Mike Hoffman, 59, attended his 60th Nevada Day parade on Saturday.
“I love it,” he said. “I can’t stop, I’d probably jinx it. Break the magic.”
He went to his first parade as just an infant with his father, Howard, who served as sheriff of Carson City, and mother, Ruth, who finished her husband’s term as sheriff after his death.
“I heard I rode in the parade in the front seat of a cop car,” he said. “But that could just be a myth.”
His wife, Susan, was there Saturday, too, with her sister, Emily Mathews.
“It’s our favorite day of the year,” Susan said. “There’s nothing like being at a Nevada Day parade with the Mathews sisters.
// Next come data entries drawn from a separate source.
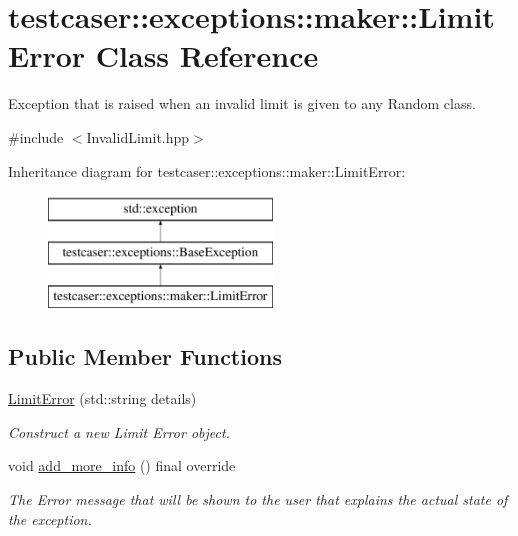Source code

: \hypertarget{classtestcaser_1_1exceptions_1_1maker_1_1LimitError}{}\section{testcaser\+:\+:exceptions\+:\+:maker\+:\+:Limit\+Error Class Reference}
\label{classtestcaser_1_1exceptions_1_1maker_1_1LimitError}


Exception that is raised when an invalid limit is given to any Random class.  




{\ttfamily \#include $<$Invalid\+Limit.\+hpp$>$}

Inheritance diagram for testcaser\+:\+:exceptions\+:\+:maker\+:\+:Limit\+Error\+:\begin{figure}[H]
\begin{center}
\leavevmode
\includegraphics[height=3.000000cm]{classtestcaser_1_1exceptions_1_1maker_1_1LimitError}
\end{center}
\end{figure}
\subsection*{Public Member Functions}
\begin{DoxyCompactItemize}
\item 
\mbox{\hyperlink{classtestcaser_1_1exceptions_1_1maker_1_1LimitError_a93442165f498e8910b4c2170a05d3b3a}{Limit\+Error}} (std\+::string details)
\begin{DoxyCompactList}\small\item\em Construct a new Limit Error object. \end{DoxyCompactList}\item 
void \mbox{\hyperlink{classtestcaser_1_1exceptions_1_1maker_1_1LimitError_adb0f0c92f0d78b26f4310301f97bff3a}{add\+\_\+more\+\_\+info}} () final override
\begin{DoxyCompactList}\small\item\em The Error message that will be shown to the user that explains the actual state of the exception. \end{DoxyCompactList}\end{DoxyCompactItemize}
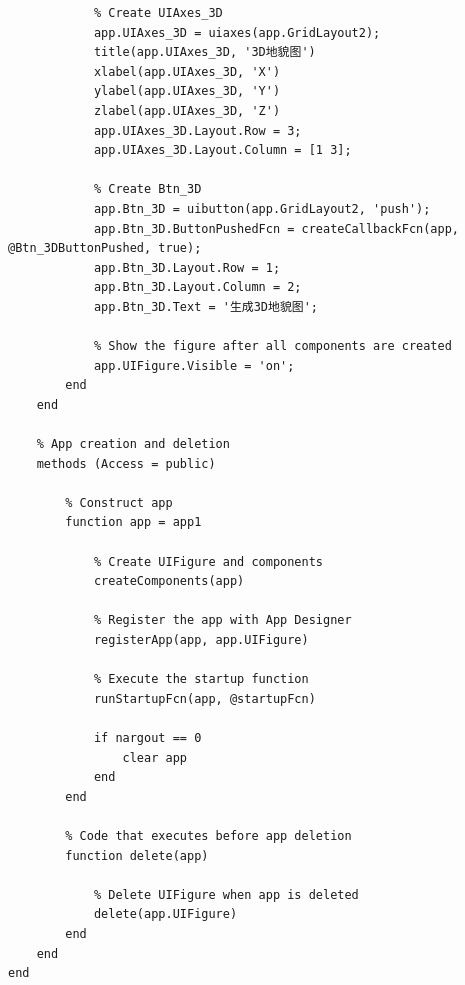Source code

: \documentclass[UTF8, a4paper, 11pt]{ctexart}
\begin{document}
\begin{lstlisting}
            % Create UIAxes_3D
            app.UIAxes_3D = uiaxes(app.GridLayout2);
            title(app.UIAxes_3D, '3D地貌图')
            xlabel(app.UIAxes_3D, 'X')
            ylabel(app.UIAxes_3D, 'Y')
            zlabel(app.UIAxes_3D, 'Z')
            app.UIAxes_3D.Layout.Row = 3;
            app.UIAxes_3D.Layout.Column = [1 3];

            % Create Btn_3D
            app.Btn_3D = uibutton(app.GridLayout2, 'push');
            app.Btn_3D.ButtonPushedFcn = createCallbackFcn(app, @Btn_3DButtonPushed, true);
            app.Btn_3D.Layout.Row = 1;
            app.Btn_3D.Layout.Column = 2;
            app.Btn_3D.Text = '生成3D地貌图';

            % Show the figure after all components are created
            app.UIFigure.Visible = 'on';
        end
    end

    % App creation and deletion
    methods (Access = public)

        % Construct app
        function app = app1

            % Create UIFigure and components
            createComponents(app)

            % Register the app with App Designer
            registerApp(app, app.UIFigure)

            % Execute the startup function
            runStartupFcn(app, @startupFcn)

            if nargout == 0
                clear app
            end
        end

        % Code that executes before app deletion
        function delete(app)

            % Delete UIFigure when app is deleted
            delete(app.UIFigure)
        end
    end
end
\end{lstlisting}
\end{document}
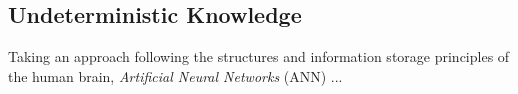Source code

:%
%
%
%
%
%
%

\subsection{Undeterministic Knowledge}
\label{undeterministic_knowledge_heading}

Taking an approach following the structures and information storage principles
of the human brain, \emph{Artificial Neural Networks} (ANN) ...




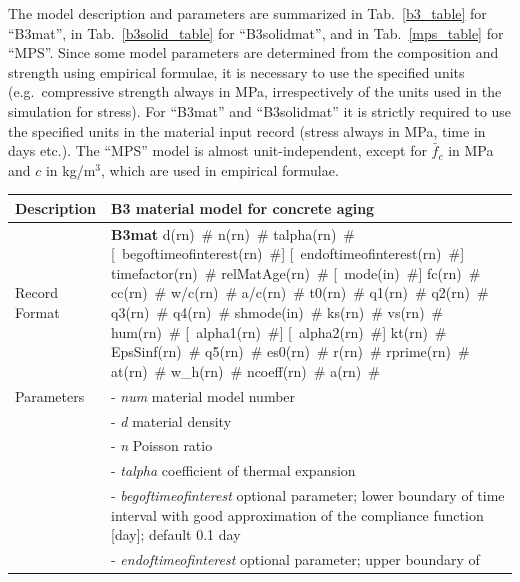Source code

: \documentclass[a4paper]{article}
\newcommand{\descitem}[1]{{\noindent \bf #1}}
\newcommand{\elemparam}[2]{{{#1\tiny (#2)}~\#}}
\newcommand{\optelemparam}[2]{[{~\elemparam{#1}{#2}}]}
\newcommand{\param}[1]{{\it #1}}
\newenvironment{mmt}{\begin{tabular}{|l|p{9cm}|}}{\end{tabular}\\}
\newenvironment{mmt}{\begin{tabular}{|l|l|}}{\end{tabular}\\}
\begin{document}
The model description and parameters are summarized
in Tab.~\ref{b3_table} for ``B3mat'', in Tab.~\ref{b3solid_table} for ``B3solidmat'', and in Tab.~\ref{mps_table} for ``MPS''. 
Since some model parameters are determined from the composition
and strength using empirical formulae, it is necessary to use the
specified units (e.g.\ compressive strength always in MPa, irrespectively
of the units used in the simulation for stress). 
For ``B3mat'' and ``B3solidmat'' it is strictly 
required to use the specified units in the material input record (stress always in MPa, time in days etc.). 
The ``MPS'' model is almost unit-independent, except for 
$\bar{f}_c$ in MPa and $c$ in kg/m$^3$, which are used in empirical formulae.


\begin{table}[!htb]
\begin{mmt}
\hline
Description & B3 material model  for concrete aging\\
\hline
Record Format & \descitem{B3mat}  \elemparam{d}{rn} \elemparam{n}{rn}
\elemparam{talpha}{rn} 
\optelemparam{begoftimeofinterest}{rn} \optelemparam{endoftimeofinterest}{rn} \elemparam{timefactor}{rn} \elemparam{relMatAge}{rn}
%
\optelemparam{mode}{in} 
\elemparam{fc}{rn} \elemparam{cc}{rn} \elemparam{w/c}{rn}
\elemparam{a/c}{rn} \elemparam{t0}{rn}
\elemparam{q1}{rn} \elemparam{q2}{rn} \elemparam{q3}{rn}
\elemparam{q4}{rn}
%
\elemparam{shmode}{in}
\elemparam{ks}{rn} \elemparam{vs}{rn} \elemparam{hum}{rn}
\optelemparam{alpha1}{rn} \optelemparam{alpha2}{rn} 
\elemparam{kt}{rn} \elemparam{EpsSinf}{rn} \elemparam{q5}{rn}
\elemparam{es0}{rn} \elemparam{r}{rn} \elemparam{rprime}{rn}
\elemparam{at}{rn}  
\elemparam{w\_h}{rn} \elemparam{ncoeff}{rn} \elemparam{a}{rn}
\\
Parameters &- \param{num} material model number\\
%
&- \param{d} material density\\
&- \param{n} Poisson ratio\\
&- \param{talpha} coefficient of thermal expansion\\
&- \param{begoftimeofinterest} optional parameter; lower boundary of
time interval with good approximation of the compliance function
[day]; default 0.1 day\\
&- \param{endoftimeofinterest} optional parameter; upper boundary of

\end{mmt}
\end{table}
\end{document}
Seeing old friends all day long is just icing on the cake.”
And no other parade will do.
“I’ve never been to another parade,” Emily said.
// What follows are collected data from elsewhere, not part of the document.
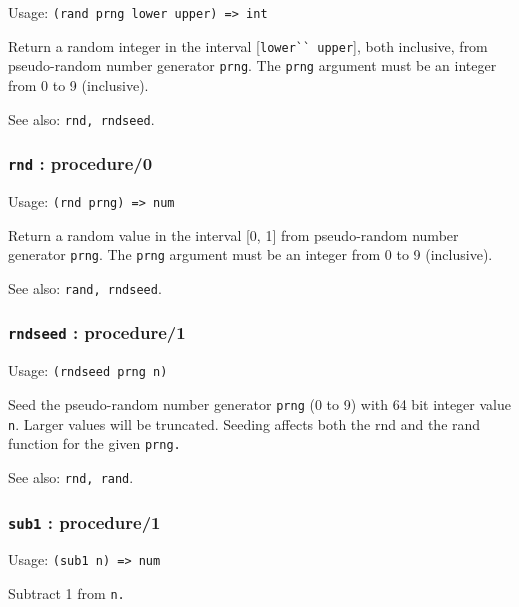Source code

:\documentclass[
]{article}
\newcommand{\passthrough}[1]{#1}
\begin{document}
Usage: \passthrough{\lstinline!(rand prng lower upper) => int!}

Return a random integer in the interval
{[}\passthrough{\lstinline!lower`` upper!}{]}, both inclusive, from
pseudo-random number generator \passthrough{\lstinline!prng!}. The
\passthrough{\lstinline!prng!} argument must be an integer from 0 to 9
(inclusive).

See also: \passthrough{\lstinline!rnd, rndseed!}.

\hypertarget{rnd-procedure0}{%
\subsubsection{\texorpdfstring{\texttt{rnd} :
procedure/0}{rnd : procedure/0}}\label{rnd-procedure0}}

Usage: \passthrough{\lstinline!(rnd prng) => num!}

Return a random value in the interval {[}0, 1{]} from pseudo-random
number generator \passthrough{\lstinline!prng!}. The
\passthrough{\lstinline!prng!} argument must be an integer from 0 to 9
(inclusive).

See also: \passthrough{\lstinline!rand, rndseed!}.

\hypertarget{rndseed-procedure1}{%
\subsubsection{\texorpdfstring{\texttt{rndseed} :
procedure/1}{rndseed : procedure/1}}\label{rndseed-procedure1}}

Usage: \passthrough{\lstinline!(rndseed prng n)!}

Seed the pseudo-random number generator \passthrough{\lstinline!prng!}
(0 to 9) with 64 bit integer value \passthrough{\lstinline!n!}. Larger
values will be truncated. Seeding affects both the rnd and the rand
function for the given \passthrough{\lstinline!prng.!}

See also: \passthrough{\lstinline!rnd, rand!}.

\hypertarget{sub1-procedure1}{%
\subsubsection{\texorpdfstring{\texttt{sub1} :
procedure/1}{sub1 : procedure/1}}\label{sub1-procedure1}}

Usage: \passthrough{\lstinline!(sub1 n) => num!}

Subtract 1 from \passthrough{\lstinline!n.!}
\end{document}

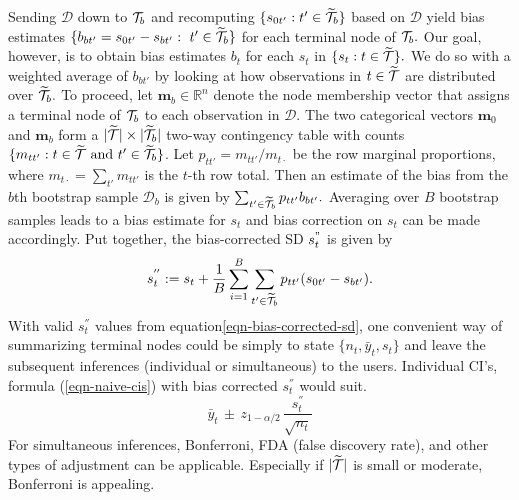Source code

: Sending $\mathcal{D}$ down to $\mathcal{T}_b$ and recomputing $\{s_{0t'}: t' \in \widetilde{\mathcal{T}}_b\}$ based on $\mathcal{D}$ yield bias estimates $\{ b_{bt'} = s_{0t'} - s_{bt'}:~ t' \in \widetilde{\mathcal{T}}_b\}$ for each terminal node of $\mathcal{T}_b.$ 
Our goal, however, is to obtain bias estimates $b_t$ for each $s_t$ in $\{s_t: t \in \widetilde{\mathcal{T}}\}.$ We do so with a weighted average of $b_{bt'}$ by looking at how observations in $t \in \widetilde{\mathcal{T}}$ are distributed over $\widetilde{\mathcal{T}}_b.$ To proceed, let $\mathbf{m}_b\in \mathbb{R}^n$ denote the node membership vector that assigns a terminal node of $\mathcal{T}_b$ to each observation in $\mathcal{D}.$ The two categorical vectors $\mathbf{m}_0$ and $\mathbf{m}_b$ form a $|\widetilde{\mathcal{T}}| \times |\widetilde{\mathcal{T}}_b|$ two-way contingency table with counts 
$\{m_{tt'}: t \in \widetilde{\mathcal{T}} \mbox{~and~} t' \in \widetilde{\mathcal{T}}_b\}$.  Let $p_{tt'} = m_{tt'}/m_{t\cdot}$ be the row marginal proportions, where $m_{t\cdot} = \sum_{t'} m_{tt'}$ is the $t$-th row total. Then an estimate of the bias from the $b$th bootstrap sample $\mathcal{D}_b$ is given by
$\sum_{t' \in \widetilde{\mathcal{T}}_b} p_{tt'} b_{bt'}.$ Averaging over $B$ bootstrap samples leads to a bias estimate for $s_t$ and bias correction on $s_t$ can be made accordingly. Put together, the bias-corrected SD $s_t^"$ is given by 
\begin{equation}
\label{eqn-bias-corrected-sd}
s^{''}_t := s_t + \frac{1}{B} \sum_{i=1}^B \sum_{t' \in \widetilde{\mathcal{T}}_b} p_{tt'} (s_{0t'} - s_{bt'}). 
\end{equation}
With valid $s^{''}_t$ values from equation\ref{eqn-bias-corrected-sd}, one convenient way of summarizing terminal nodes could be simply to state $\{n_t, \bar{y}_t, s_t\}$ and leave the subsequent inferences (individual or simultaneous) to the users.  Individual CI's, formula (\ref{eqn-naive-cis})  with bias corrected $s^{''}_t$ would suit.
\begin{equation}
\label{eqn-naive-cis}
\bar{y}_t \, \pm  \, z_{1-\alpha/2} \, \frac{s^{''}_t}{\sqrt{n_t}}
\end{equation} 
For simultaneous inferences, Bonferroni, FDA (false discovery rate), and other types of adjustment can be applicable. Especially if $|\widetilde{\mathcal{T}}|$ is small or moderate, Bonferroni is  appealing.%



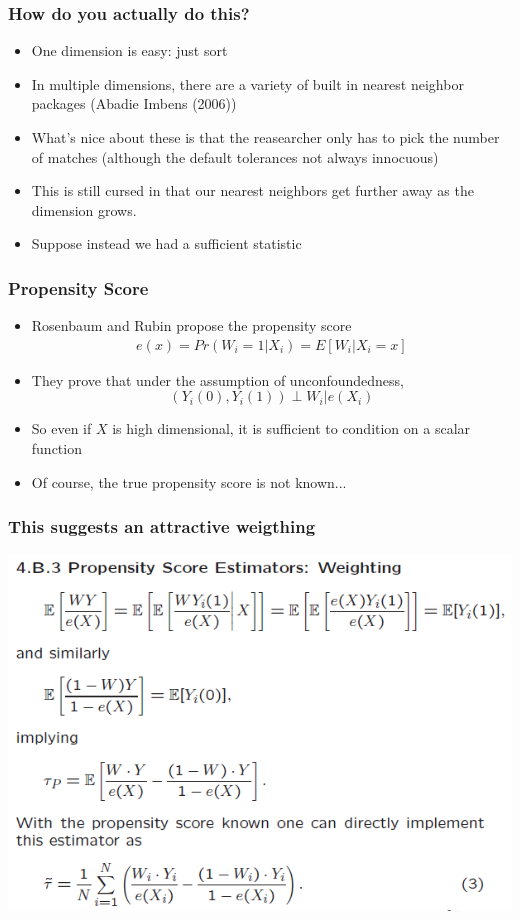 \begin{frame}
\frametitle{How do you actually do this?}  
\begin{itemize}
  \item One dimension is easy: just sort 
  \item In multiple dimensions, there are a variety of built in nearest neighbor packages (Abadie Imbens (2006))
  \item What's nice about these is that the reasearcher only has to pick the number of matches (although the default tolerances not always innocuous)
  \item This is still cursed in that our nearest neighbors get further away as the dimension grows.
  \item Suppose instead we had a \alert{sufficient statistic}
\end{itemize}
\end{frame}

\begin{frame}
\frametitle{Propensity Score}
\begin{itemize}
\item Rosenbaum and Rubin propose the \alert{propensity score}
\begin{eqnarray*}
e(x) = Pr(W_i  = 1 | X_i) = E[W_i | X_i = x]
\end{eqnarray*}
\item They prove that under the assumption of unconfoundedness, 
  $$ (Y_i(0),Y_i(1)) \perp W_i | e(X_i) $$ 
\item So even if $X$ is high dimensional, it is sufficient to condition on a scalar function 
\item Of course, the true propensity score is not known... 
\end{itemize}
\end{frame}

\begin{frame}
  \frametitle{This suggests an attractive weigthing}
  \begin{center}
    \includegraphics[scale=0.55]{./resources/imbensAEAPsWeight}
  \end{center}  
\end{frame}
Despite Saturday’s temperatures in the 40s and occasional rain, which canceled the annual hot air balloon launch, event coordinator Dana Lee Fruend said the parade and other festivities — the culmination of a yearlong celebration of the state’s 150th birthday — was well attended and spirits were high.
“It’s on,” she said. “We’re having fun down here. Nevadans are tough. Everybody is here to have a good time.”
While some wore their Nevada pride on sweatshirts and hats, Jamie Leonard displayed his with a temporary “Battle Born” tattoo on his forehead.
“I’m a native,” he said. “Born and bred.”
He said he was out at 5 a.m. staking out his family’s traditional spot.
“It was a little moist this morning,” he said.
Sean Potter was out early as well to back his truck next to Cactus Jack’s where his family typically sits to watch the parade then move over to the World Championship Single-Jack Rock Drilling competition.
“It’s part of Nevada,” he said. “Part of our statehood. Part of our culture. It’s always been part of our lives.” The Potter family was also up before the sun, but to run in the annual Nevada Day Classic 8K and 2 Mile.
While Dawn Voight usually participates, she was especially excited this year because proceeds went to support Guide Dogs For the Blind. “My husband is visually impaired,” she said. “So this one had special significance.”
He husband, Chuck Voight, participated in the walk/run for the first time this year, but usually attends the parade.
“We were born here,” he said. “We come to celebrate out foundry day. We’re one of only about two states to do it. And we have a lot of state pride.”
The sesquicentennial parade had a lineup of 238 floats, featuring Nevada’s history and contemporary culture, and lasted nearly four hours.
“I always go to the parade, even if the weather is bad,” said Ann McNight. “With the color of everything and the crisp air and the rustling leaves all over everything ... it’s almost magical to me.”